A large amount of new information is posted on the Web every day. Large-scale web search engines often update their index slowly and are unable to present such information in a timely manner. Here we present our solutions of searching new information from the web by tracking the changes of web documents.
First, we present the algorithms and techniques useful for solving the following problems: detecting web pages that have changed, extracting changes from different versions of a web page, and evaluating the significance of web changes. We propose a two-level change detector: MetaDetector and ContentDetector. The combined detector successfully reduces network traffic by about 67%. Our algorithm for extracting web changes consists of three steps: document tree construction, document tree encoding and tree matching. It has linear time complexity and extracts effectively the changed content from different versions of a web page. In order to evaluate web changes, we propose a unified ranking framework combining three metrics: popularity ranking, content-based ranking and evolution ranking. Our methods can identify and deliver important new information in a timely manner.
Second, we present an application using the techniques and algorithms we developed, named "Web Daily News Assistant (WebDNA): finding what's new on Your Web". It is a search tool that helps community users search new information on their community web. Currently WebDNA is deployed on the New York University web site.
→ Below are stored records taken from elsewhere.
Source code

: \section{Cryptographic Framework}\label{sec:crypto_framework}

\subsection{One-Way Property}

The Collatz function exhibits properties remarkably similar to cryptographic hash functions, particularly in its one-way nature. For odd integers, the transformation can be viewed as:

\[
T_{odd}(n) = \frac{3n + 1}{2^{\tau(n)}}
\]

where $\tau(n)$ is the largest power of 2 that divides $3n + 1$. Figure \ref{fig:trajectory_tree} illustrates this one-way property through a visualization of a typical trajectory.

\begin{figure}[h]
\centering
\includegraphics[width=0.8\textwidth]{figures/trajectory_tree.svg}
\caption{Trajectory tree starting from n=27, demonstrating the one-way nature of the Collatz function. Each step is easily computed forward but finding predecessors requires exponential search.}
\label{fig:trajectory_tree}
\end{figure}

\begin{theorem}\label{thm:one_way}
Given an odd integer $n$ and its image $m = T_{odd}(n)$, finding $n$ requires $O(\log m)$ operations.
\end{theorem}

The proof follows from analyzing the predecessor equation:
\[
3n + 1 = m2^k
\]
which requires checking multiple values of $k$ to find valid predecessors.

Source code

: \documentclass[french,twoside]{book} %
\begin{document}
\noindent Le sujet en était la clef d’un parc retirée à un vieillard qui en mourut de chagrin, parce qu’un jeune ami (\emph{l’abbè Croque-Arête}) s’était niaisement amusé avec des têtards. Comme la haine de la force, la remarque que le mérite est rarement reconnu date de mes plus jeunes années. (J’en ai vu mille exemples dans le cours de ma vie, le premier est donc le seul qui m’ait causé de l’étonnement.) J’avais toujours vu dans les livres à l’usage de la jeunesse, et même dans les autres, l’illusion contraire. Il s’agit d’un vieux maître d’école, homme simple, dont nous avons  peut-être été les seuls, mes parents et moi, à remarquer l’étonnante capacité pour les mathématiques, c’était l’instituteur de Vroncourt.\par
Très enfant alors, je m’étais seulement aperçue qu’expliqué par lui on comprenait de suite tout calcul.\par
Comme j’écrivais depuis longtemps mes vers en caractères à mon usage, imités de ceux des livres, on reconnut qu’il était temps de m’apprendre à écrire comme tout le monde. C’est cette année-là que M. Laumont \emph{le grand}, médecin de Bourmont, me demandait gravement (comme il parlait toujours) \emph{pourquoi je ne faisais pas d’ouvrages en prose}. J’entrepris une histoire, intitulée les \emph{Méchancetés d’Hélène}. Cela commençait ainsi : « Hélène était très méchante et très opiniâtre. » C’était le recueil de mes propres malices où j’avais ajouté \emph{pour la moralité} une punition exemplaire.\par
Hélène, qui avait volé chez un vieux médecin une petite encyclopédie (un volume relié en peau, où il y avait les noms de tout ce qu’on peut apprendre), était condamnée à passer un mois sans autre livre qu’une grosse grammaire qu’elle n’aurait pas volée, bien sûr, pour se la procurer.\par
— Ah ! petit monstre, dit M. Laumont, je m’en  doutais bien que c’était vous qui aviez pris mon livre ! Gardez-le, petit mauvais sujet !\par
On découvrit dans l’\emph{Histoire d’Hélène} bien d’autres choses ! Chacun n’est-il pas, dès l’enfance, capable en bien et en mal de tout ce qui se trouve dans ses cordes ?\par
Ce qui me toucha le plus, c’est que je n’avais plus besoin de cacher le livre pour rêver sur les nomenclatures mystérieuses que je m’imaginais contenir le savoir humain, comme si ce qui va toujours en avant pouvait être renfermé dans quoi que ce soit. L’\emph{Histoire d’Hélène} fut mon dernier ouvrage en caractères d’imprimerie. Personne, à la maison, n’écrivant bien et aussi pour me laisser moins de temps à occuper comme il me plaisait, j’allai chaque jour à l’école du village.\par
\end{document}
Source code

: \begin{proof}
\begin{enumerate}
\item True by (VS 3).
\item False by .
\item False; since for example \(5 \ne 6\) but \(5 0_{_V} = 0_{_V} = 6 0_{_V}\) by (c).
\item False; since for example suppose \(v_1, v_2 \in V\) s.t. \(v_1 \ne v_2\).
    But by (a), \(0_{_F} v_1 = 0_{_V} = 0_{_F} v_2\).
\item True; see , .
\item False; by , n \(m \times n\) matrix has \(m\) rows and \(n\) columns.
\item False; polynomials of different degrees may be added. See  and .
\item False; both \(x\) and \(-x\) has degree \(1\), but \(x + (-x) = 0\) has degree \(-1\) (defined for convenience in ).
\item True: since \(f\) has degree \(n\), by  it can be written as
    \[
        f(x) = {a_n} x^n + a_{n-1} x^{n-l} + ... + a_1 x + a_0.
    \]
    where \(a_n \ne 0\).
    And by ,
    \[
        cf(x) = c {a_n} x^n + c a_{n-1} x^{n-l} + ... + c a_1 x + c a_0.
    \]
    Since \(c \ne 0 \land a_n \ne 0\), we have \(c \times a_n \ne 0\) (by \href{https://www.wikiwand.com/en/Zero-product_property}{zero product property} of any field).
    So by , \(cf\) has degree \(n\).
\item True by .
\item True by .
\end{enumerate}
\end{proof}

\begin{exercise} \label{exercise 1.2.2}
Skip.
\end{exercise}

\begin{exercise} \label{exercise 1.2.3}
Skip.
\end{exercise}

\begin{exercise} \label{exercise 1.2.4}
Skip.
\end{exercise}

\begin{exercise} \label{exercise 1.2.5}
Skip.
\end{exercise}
Third, we model the changes of web documents using survival analysis. Modeling web changes is useful for web crawler scheduling and web caching. Currently people model changes to web pages as a Poisson Process, and use a necessarily incomplete detection history to estimate the true frequencies of changes. However, other features that can be used to predict change frequency have not previously been studied. Our analysis shows that PageRank value is a good predictor. Statistically, the change frequency is a function proportional to $\exp[0.36\cdot (\ln(PageRank)+C)]$. We further study the problem of combining the predictor and change history into a unified framework. An improved estimator of change frequency is presented, which successfully reduces the error by 27.3% when the change history is short.